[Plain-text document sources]
--------------------

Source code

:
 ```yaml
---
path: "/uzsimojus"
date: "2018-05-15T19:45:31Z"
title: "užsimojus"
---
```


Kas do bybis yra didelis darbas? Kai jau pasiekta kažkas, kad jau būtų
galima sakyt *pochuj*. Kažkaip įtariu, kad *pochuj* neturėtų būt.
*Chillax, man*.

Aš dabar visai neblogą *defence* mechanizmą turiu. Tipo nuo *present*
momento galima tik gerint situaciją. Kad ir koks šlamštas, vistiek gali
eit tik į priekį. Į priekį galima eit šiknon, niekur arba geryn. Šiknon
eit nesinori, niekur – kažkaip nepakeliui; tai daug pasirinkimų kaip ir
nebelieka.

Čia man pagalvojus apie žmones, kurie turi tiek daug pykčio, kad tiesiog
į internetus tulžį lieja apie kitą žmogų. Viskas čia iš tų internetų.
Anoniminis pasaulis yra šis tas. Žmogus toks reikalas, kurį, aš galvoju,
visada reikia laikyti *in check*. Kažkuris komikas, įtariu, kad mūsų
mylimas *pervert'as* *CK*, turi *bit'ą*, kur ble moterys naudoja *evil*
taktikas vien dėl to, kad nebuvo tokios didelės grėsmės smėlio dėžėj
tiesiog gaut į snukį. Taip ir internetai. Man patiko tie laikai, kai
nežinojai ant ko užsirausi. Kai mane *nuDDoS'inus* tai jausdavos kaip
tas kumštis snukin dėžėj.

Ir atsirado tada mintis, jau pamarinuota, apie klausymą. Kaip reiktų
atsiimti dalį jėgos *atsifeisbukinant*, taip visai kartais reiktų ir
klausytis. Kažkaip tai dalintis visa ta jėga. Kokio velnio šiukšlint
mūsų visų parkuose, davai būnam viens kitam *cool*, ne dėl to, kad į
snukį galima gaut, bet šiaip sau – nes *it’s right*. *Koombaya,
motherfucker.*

--------------------

§ **YOUR INSTRUCTIONS**:
Could you set down, exactly as written, the lines above between the one holding "momento galima tik" and the one holding "į internetus tulžį", inclusive, and nothing more?

§ **EXERCISE OUTPUT**:
momento galima tik gerint situaciją. Kad ir koks šlamštas, vistiek gali
eit tik į priekį. Į priekį galima eit šiknon, niekur arba geryn. Šiknon
eit nesinori, niekur – kažkaip nepakeliui; tai daug pasirinkimų kaip ir
nebelieka.

Čia man pagalvojus apie žmones, kurie turi tiek daug pykčio, kad tiesiog
į internetus tulžį lieja apie kitą žmogų. Viskas čia iš tų internetų.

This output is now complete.